(Records from a data source)
━━━━━━━━━━━━━━━━━━━━━━━━━━━━━━

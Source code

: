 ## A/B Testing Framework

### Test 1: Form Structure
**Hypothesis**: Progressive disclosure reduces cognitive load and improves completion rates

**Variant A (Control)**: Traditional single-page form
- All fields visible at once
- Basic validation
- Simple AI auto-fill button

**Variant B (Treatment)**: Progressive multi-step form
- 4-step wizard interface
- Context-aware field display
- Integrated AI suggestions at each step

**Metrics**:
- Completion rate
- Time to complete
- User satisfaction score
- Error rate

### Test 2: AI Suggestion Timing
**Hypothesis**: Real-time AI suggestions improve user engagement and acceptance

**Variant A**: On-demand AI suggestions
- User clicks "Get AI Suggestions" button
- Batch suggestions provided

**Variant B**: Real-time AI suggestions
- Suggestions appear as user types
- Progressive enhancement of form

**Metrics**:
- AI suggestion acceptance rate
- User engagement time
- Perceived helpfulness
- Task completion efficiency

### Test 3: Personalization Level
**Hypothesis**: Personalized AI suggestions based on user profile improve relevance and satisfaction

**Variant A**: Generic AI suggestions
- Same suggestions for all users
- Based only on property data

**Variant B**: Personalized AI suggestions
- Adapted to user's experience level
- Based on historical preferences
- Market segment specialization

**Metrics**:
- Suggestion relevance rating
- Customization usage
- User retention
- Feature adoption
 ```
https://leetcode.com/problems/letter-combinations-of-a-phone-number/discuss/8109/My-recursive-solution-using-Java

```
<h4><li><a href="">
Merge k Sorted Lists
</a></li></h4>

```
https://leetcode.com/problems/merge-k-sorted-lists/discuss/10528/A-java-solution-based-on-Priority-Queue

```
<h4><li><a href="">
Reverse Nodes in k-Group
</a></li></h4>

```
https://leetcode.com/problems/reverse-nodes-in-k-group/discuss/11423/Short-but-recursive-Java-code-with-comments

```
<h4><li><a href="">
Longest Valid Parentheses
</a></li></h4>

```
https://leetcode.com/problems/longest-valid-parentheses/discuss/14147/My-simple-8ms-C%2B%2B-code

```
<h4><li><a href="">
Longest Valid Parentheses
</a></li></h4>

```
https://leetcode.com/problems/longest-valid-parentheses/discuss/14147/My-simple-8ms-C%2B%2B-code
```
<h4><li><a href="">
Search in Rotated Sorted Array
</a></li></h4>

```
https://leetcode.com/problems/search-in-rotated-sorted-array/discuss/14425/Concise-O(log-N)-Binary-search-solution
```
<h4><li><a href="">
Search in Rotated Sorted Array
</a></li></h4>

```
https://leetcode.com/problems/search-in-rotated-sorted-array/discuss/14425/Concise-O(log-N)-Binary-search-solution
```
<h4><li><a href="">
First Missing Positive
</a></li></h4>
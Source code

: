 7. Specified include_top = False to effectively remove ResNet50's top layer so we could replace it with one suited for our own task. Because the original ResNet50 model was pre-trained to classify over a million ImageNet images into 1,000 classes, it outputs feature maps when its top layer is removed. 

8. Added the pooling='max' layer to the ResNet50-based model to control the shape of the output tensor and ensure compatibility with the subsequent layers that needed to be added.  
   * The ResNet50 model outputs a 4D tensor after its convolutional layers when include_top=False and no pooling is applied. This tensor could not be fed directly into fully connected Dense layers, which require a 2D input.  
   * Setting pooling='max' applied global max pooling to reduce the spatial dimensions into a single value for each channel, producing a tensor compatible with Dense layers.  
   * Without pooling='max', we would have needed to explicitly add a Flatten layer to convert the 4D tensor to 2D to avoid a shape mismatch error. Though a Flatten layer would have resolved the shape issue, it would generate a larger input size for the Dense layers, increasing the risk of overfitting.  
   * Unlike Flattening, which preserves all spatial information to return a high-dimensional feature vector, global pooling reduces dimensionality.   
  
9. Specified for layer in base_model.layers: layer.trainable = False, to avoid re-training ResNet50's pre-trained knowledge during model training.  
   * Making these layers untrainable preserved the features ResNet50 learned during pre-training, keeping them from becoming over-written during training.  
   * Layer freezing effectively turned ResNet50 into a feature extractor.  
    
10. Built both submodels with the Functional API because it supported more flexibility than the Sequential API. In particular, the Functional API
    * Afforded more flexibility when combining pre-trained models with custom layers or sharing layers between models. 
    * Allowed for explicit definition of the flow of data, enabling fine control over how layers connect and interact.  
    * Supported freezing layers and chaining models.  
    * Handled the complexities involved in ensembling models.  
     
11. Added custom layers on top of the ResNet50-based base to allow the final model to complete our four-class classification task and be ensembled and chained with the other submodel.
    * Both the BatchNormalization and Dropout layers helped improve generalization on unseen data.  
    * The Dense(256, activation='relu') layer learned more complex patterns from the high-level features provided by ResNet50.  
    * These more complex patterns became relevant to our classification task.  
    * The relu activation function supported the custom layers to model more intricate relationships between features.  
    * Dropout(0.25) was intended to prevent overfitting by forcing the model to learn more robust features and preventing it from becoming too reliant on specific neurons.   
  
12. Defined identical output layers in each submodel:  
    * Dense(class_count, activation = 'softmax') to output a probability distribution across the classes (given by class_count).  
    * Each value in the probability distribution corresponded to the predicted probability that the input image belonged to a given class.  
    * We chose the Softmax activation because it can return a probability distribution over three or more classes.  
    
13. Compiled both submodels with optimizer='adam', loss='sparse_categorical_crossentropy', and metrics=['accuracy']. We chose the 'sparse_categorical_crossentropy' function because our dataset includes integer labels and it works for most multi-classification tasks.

━━━━━━━━━━━━━━━━━━━━━━━━━━━━━━

Problem description:
Look through the entries above, and wherever a line holds the string "engagement", copy it.

Solution:
**Hypothesis**: Real-time AI suggestions improve user engagement and acceptance
- User engagement time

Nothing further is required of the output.